**Dataset records:**
>>>>>

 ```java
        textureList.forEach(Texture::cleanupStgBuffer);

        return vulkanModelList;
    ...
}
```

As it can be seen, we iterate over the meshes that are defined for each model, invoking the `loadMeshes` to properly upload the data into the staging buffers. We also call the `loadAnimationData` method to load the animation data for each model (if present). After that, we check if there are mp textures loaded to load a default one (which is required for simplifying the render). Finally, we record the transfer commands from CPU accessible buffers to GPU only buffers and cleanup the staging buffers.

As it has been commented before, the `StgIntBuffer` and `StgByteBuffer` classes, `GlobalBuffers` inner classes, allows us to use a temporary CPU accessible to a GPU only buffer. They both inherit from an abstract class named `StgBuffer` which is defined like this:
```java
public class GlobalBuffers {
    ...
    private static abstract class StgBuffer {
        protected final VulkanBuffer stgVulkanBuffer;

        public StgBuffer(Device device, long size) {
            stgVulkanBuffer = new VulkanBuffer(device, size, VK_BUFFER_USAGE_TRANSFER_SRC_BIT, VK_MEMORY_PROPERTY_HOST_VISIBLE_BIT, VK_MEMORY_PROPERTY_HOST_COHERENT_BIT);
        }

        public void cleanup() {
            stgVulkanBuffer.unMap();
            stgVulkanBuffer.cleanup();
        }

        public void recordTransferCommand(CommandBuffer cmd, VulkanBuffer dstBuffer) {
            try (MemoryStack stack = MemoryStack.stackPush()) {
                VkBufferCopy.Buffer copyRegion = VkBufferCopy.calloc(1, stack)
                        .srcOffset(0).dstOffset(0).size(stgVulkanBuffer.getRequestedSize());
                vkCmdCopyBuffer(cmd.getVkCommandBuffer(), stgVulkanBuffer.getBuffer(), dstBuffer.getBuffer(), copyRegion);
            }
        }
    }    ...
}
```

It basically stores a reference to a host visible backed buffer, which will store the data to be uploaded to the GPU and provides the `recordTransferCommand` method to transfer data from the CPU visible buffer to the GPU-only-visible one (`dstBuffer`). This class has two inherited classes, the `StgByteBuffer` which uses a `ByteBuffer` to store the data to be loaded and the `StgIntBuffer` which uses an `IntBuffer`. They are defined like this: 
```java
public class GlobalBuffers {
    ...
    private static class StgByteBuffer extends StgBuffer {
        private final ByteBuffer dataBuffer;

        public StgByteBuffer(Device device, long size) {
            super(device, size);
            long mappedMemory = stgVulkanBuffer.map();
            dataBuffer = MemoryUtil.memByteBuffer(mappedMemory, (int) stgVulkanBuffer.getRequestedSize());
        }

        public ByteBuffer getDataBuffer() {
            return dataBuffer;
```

<<<<<

**What the exercise asks:**
How many lines of the material above hold the string "like"? Reply with the number and nothing else.

**Response:**
2